[fwlr]

“The Java Virtual Machine […] leverages the protected memory access signal mechanism both for correctness (e.g., to handle the truncation of memory mapped files) and for performance.”

Where by “protected memory access signal mechanism”, they mean SIGBUS/SIGSEGV, i.e., a segfault.

This is probably because the JVM is doing “zero cost access checks”, which is where you do the moral equivalent of:

    try {
      writeToFile()
    } catch(err) {
      if (err == SYSTEM_CRASH_IMMINENT) {
        changeFilePermissions()
        retry
      }
    }

…because it’s faster than checking file permissions before every write. (It’s a common pattern in systems programming, so it’s not quite as crazy as it sounds.)

I guess my opinion on this is that if you write your program to intentionally trigger and ignore kill(10) / kill(11) from the host OS, for the sake of a speed boost, you can’t really get too mad when the host OS gets fed up and starts sending kill(9) instead.

I also wonder what happens in the (extremely rare) case where the signal the JVM is trapping is a real segfault, and not an operating system signal.

[dzaima]

This isn't about files, this is about plain pages of RAM[0]. It is a basic CPU operation to trap on unmapped pages, and OSes rightfully expose this useful feature (in addition to using it themselves), allowing processes to do many things, from lazily-computed memory regions to removing significant amounts of overhead doing a thing the CPU will inevitably do itself anyway.

I believe the "the truncation of memory mapped files" section is for when the Java process memory-maps a file (as Java provides memory-mapping operations in its standard library, and probably also uses them itself), and afterwards some other unrelated process truncates the file, resulting in the OS quietly making (parts of) the mappings inaccessible. Here the process couldn't even check the permissions before reading (never mind how utterly hilariously inefficient that would be, defeating the purpose of memory-mapping) as the mappings could change between the check and subsequent read anyway.

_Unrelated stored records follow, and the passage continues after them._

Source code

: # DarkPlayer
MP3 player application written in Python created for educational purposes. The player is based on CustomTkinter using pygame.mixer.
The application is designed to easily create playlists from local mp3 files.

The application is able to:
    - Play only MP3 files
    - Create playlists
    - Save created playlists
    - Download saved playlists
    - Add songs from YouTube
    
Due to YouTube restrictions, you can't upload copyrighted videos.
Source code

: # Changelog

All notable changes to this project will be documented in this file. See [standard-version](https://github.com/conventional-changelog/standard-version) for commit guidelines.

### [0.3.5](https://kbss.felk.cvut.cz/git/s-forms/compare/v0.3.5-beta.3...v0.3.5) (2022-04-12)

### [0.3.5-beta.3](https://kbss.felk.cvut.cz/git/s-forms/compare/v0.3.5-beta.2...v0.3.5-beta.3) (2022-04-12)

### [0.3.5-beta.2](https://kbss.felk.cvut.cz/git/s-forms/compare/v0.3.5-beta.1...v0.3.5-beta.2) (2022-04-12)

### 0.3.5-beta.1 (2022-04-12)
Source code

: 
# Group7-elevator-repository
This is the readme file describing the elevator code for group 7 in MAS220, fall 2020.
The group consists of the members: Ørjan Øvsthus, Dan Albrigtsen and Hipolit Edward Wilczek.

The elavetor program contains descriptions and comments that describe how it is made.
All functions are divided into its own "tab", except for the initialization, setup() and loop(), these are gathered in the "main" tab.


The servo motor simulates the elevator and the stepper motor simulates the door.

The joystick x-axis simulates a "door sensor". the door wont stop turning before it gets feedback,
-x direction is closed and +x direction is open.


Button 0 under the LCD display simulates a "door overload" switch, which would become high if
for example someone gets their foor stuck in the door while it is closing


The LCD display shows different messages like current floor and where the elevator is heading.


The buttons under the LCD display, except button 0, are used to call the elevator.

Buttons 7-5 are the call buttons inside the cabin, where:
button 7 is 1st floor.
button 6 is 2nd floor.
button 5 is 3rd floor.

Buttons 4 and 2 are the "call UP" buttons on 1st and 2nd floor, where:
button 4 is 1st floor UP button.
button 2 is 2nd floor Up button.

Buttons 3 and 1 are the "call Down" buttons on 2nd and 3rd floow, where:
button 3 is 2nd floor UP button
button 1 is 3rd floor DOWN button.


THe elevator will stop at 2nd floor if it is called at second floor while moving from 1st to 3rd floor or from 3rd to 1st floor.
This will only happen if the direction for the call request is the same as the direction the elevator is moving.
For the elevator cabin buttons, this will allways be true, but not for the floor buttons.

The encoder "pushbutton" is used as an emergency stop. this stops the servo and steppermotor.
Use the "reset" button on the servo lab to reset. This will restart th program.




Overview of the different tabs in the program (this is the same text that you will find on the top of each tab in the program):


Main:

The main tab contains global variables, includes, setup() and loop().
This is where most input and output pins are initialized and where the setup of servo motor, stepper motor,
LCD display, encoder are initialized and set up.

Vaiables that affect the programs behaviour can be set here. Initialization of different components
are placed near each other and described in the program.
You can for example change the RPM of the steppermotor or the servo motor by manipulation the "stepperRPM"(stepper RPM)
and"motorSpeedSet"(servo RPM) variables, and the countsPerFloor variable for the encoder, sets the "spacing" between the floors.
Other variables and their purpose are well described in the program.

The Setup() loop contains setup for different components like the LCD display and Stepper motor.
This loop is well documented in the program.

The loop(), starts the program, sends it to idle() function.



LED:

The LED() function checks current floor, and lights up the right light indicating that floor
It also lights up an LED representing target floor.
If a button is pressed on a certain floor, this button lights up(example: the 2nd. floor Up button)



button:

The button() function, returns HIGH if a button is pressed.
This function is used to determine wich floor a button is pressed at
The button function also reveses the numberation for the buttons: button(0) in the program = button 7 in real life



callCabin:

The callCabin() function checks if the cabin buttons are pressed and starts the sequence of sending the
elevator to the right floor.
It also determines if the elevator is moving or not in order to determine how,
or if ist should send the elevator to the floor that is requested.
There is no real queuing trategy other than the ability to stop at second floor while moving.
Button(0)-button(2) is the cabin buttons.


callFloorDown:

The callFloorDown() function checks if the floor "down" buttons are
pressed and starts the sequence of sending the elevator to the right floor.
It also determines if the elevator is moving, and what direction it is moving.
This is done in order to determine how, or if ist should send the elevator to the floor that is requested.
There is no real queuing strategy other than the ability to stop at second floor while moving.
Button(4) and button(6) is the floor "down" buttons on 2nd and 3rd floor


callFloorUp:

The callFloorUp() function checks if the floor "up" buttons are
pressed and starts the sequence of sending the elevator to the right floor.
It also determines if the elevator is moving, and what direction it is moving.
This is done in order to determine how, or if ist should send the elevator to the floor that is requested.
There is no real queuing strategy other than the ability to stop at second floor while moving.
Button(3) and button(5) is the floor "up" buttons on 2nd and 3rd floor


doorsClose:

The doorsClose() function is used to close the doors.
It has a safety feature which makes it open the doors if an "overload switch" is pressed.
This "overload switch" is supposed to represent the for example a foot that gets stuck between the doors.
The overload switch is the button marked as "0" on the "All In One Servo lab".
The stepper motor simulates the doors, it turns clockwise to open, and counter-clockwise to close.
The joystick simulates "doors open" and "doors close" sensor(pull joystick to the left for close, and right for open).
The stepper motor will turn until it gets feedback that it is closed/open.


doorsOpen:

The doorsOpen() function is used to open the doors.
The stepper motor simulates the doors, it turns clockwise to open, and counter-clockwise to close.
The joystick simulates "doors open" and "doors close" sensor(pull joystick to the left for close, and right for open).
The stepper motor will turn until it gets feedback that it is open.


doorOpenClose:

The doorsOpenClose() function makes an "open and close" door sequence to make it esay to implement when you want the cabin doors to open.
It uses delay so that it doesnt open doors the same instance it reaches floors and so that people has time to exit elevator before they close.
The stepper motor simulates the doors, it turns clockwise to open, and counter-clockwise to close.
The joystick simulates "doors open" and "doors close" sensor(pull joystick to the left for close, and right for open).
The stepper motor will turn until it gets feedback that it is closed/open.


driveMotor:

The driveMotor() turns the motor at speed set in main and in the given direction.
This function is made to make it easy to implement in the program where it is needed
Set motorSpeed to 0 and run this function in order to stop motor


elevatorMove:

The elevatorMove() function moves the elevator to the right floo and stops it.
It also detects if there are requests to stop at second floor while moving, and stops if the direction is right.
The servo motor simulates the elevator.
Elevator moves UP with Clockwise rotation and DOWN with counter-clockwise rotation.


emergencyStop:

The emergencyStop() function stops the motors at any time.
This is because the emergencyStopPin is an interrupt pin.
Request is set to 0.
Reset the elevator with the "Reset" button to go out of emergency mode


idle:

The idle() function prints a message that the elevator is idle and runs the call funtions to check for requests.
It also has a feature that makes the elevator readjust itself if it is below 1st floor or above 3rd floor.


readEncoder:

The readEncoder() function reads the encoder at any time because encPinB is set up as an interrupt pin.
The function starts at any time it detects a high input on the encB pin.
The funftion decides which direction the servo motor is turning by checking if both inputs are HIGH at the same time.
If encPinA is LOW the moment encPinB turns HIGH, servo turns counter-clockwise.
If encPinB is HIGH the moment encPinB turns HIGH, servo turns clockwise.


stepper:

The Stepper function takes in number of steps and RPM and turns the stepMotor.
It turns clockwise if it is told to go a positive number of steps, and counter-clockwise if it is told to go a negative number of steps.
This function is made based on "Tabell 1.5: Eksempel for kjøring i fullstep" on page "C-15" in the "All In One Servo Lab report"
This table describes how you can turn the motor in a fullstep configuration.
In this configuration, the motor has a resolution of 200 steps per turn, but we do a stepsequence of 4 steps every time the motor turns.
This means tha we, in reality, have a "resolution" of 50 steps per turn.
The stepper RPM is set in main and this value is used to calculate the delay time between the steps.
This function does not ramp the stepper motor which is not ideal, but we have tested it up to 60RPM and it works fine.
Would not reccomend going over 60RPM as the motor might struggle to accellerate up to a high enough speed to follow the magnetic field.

[0]: https://bugs.java.com/bugdatabase/view_bug?bug_id=8327860, "I've managed to narrow this down to this small reproducer:" section

[Jtsummers]

And it's worth noting that while man mmap on macOS doesn't indicate what happens when the protections are violated (that is, if you try to read, write, or execute in violation of the set protections) the related function mprotect has this to say in macOS 14.3 (what I have available):

> When a program violates the protections of a page, it gets a SIGBUS or SIGSEGV signal.

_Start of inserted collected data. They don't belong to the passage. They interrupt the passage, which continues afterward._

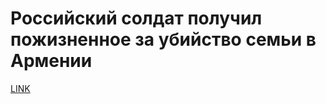 # Российский солдат получил пожизненное за убийство семьи в Армении



[LINK](https://varlamov.ru/1908121.html)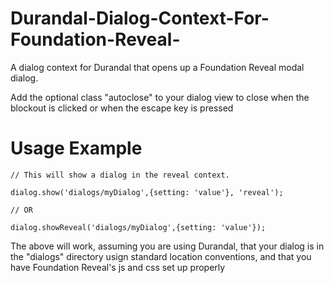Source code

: Durandal-Dialog-Context-For-Foundation-Reveal-
==============================================

A dialog context for Durandal that opens up a Foundation Reveal modal dialog.

Add the optional class "autoclose" to your dialog view to close when the blockout is clicked or when the escape key is pressed

Usage Example
=============

	// This will show a dialog in the reveal context.

    dialog.show('dialogs/myDialog',{setting: 'value'}, 'reveal');

    // OR

    dialog.showReveal('dialogs/myDialog',{setting: 'value'});

 The above will work, assuming you are using Durandal, that your dialog is in the "dialogs" directory usign standard location conventions, and that you have Foundation Reveal's js and css set up properly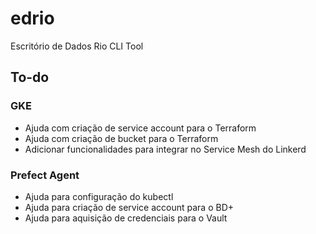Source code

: # edrio

Escritório de Dados Rio CLI Tool

## To-do

### GKE

- Ajuda com criação de service account para o Terraform
- Ajuda com criação de bucket para o Terraform
- Adicionar funcionalidades para integrar no Service Mesh do Linkerd

### Prefect Agent

- Ajuda para configuração do kubectl
- Ajuda para criação de service account para o BD+
- Ajuda para aquisição de credenciais para o Vault
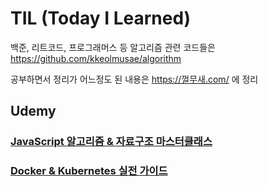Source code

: # TIL (Today I Learned)

백준, 리트코드, 프로그래머스 등 알고리즘 관련 코드들은 https://github.com/kkeolmusae/algorithm 

공부하면서 정리가 어느정도 된 내용은 https://껄무새.com/ 에 정리

## Udemy

### [JavaScript 알고리즘 & 자료구조 마스터클래스](https://github.com/kkeolmusae/TIL/tree/main/udemy/JavaScript%20%EC%95%8C%EA%B3%A0%EB%A6%AC%EC%A6%98%20%26%20%EC%9E%90%EB%A3%8C%EA%B5%AC%EC%A1%B0%20%EB%A7%88%EC%8A%A4%ED%84%B0%ED%81%B4%EB%9E%98%EC%8A%A4)



### [Docker & Kubernetes 실전 가이드](https://github.com/kkeolmusae/TIL/tree/main/udemy/Docker%20%26%20Kubernetes%20%EC%8B%A4%EC%A0%84%20%EA%B0%80%EC%9D%B4%EB%93%9C)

(The Linux man pages for mmap and mprotect indicates SIGSEGV would be signaled.)

So the past use and assumption (SIGSEGV or SIGBUS) are consistent with the expectations of mmap and mprotect given the documentation provided.

[fwlr]

You are of course completely correct.

However, I still stand by my pseudocode - I claim that it will give a fairly accurate impression of the basic concept of zero-cost access checks to a reader who isn’t familiar with low-level systems programming. (That said, I have updated my comment to make it clear it’s more of a metaphor than a literal description.)

[mrlsph]

A talk at FOSDEM this year [0] describes how the OpenJDK JVM relies on triggering SIGSEGVs in order to efficiently implement thread-local safepoint checks - I wonder if that would also be affected?

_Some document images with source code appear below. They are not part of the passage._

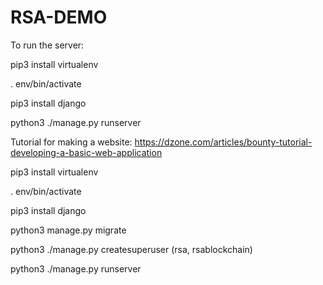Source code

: # RSA-DEMO

To run the server:

pip3 install virtualenv

. env/bin/activate

pip3 install django

python3 ./manage.py runserver


Tutorial for making a website: https://dzone.com/articles/bounty-tutorial-developing-a-basic-web-application



pip3 install virtualenv

. env/bin/activate

pip3 install django

python3 manage.py migrate


python3 ./manage.py createsuperuser
(rsa, rsablockchain)

python3 ./manage.py runserver
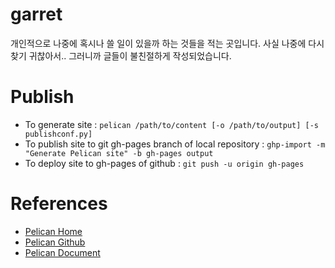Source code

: # garret

개인적으로 나중에 혹시나 쓸 일이 있을까 하는 것들을 적는 곳입니다. 사실 나중에 다시 찾기 귀찮아서.. 그러니까 글들이 불친절하게 작성되었습니다.

# Publish

- To generate site : `pelican /path/to/content [-o /path/to/output] [-s publishconf.py]`
- To publish site to git gh-pages branch of local repository : `ghp-import -m "Generate Pelican site" -b gh-pages output`
- To deploy site to gh-pages of github : `git push -u origin gh-pages`

# References

- [Pelican Home](http://blog.getpelican.com)
- [Pelican Github](https://github.com/getpelican/pelican)
- [Pelican Document](http://docs.getpelican.com)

[0]: https://mostlynerdless.de/blog/2023/07/31/the-inner-workings...

[kaba0]

> I also wonder what happens in the (extremely rare) case where the signal the JVM is trapping is a real segfault, and not an operating system signal.

Just an educated guess, but the JVM knows if a thread may expect a segfault at a given point or not. If no thread expects one, then I assume the segfault handler just writes out that a segfault happened with some useful info, and terminates the program. I mean, I’m sure about the effect as I have caused a JVM to segfault a couple of times with native memory, so it handles it as expected.